### Exercise objective
Give the entries again exactly, without pictures.

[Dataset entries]
--------------------------------------------------

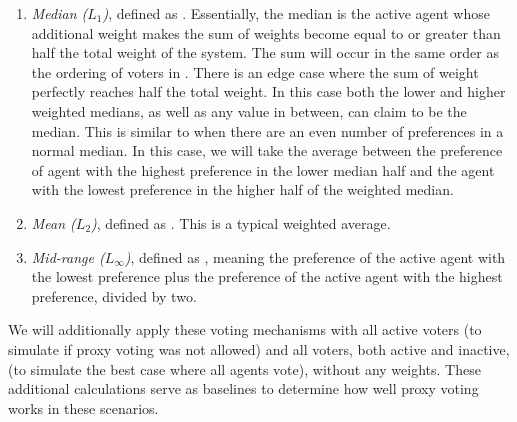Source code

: \begin{enumerate}
    \item {
        \textit{Median ($L_1$)}, defined as
        $$.
        Essentially, the median is the active agent whose additional weight makes the
        sum of weights become equal to or greater than half the total weight of the
        system.
        The sum will occur in the same order as the ordering of voters in
        \systemproxies.
        There is an edge case where the sum of weight perfectly reaches half the
        total weight.
        In this case both the lower and higher weighted medians, as well as any value
        in between, can claim to be the median.
        This is similar to when there are an even number of preferences in a normal
        median.
        In this case, we will take the average between the preference of agent with
        the highest preference in the lower median half and the agent with the lowest
        preference in the higher half of the weighted median.
    }
    \item {
        \textit{Mean ($L_2$)}, defined as
        $$.
        This is a typical weighted average.
    }
    \item {
        \textit{Mid-range ($L_\infty$)}, defined as
        $$, meaning the preference
        of the active agent with the lowest preference plus the preference of the
        active agent with the highest preference, divided by two.
    }
\end{enumerate}
We will additionally apply these voting mechanisms with all active voters (to simulate
if proxy voting was not allowed) and all voters, both active and inactive, (to simulate
the best case where all agents vote), without any weights.
These additional calculations serve as baselines to determine how well proxy voting
works in these scenarios.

--------------------------------------------------

### Solution to the exercise
Source code

: \begin{enumerate}
    \item {
        \textit{Median ($L_1$)}, defined as
        $$.
        Essentially, the median is the active agent whose additional weight makes the
        sum of weights become equal to or greater than half the total weight of the
        system.
        The sum will occur in the same order as the ordering of voters in
        \systemproxies.
        There is an edge case where the sum of weight perfectly reaches half the
        total weight.
        In this case both the lower and higher weighted medians, as well as any value
        in between, can claim to be the median.
        This is similar to when there are an even number of preferences in a normal
        median.
        In this case, we will take the average between the preference of agent with
        the highest preference in the lower median half and the agent with the lowest
        preference in the higher half of the weighted median.
    }
    \item {
        \textit{Mean ($L_2$)}, defined as
        $$.
        This is a typical weighted average.
    }
    \item {
        \textit{Mid-range ($L_\infty$)}, defined as
        $$, meaning the preference
        of the active agent with the lowest preference plus the preference of the
        active agent with the highest preference, divided by two.
    }
\end{enumerate}
We will additionally apply these voting mechanisms with all active voters (to simulate
if proxy voting was not allowed) and all voters, both active and inactive, (to simulate
the best case where all agents vote), without any weights.
These additional calculations serve as baselines to determine how well proxy voting
works in these scenarios.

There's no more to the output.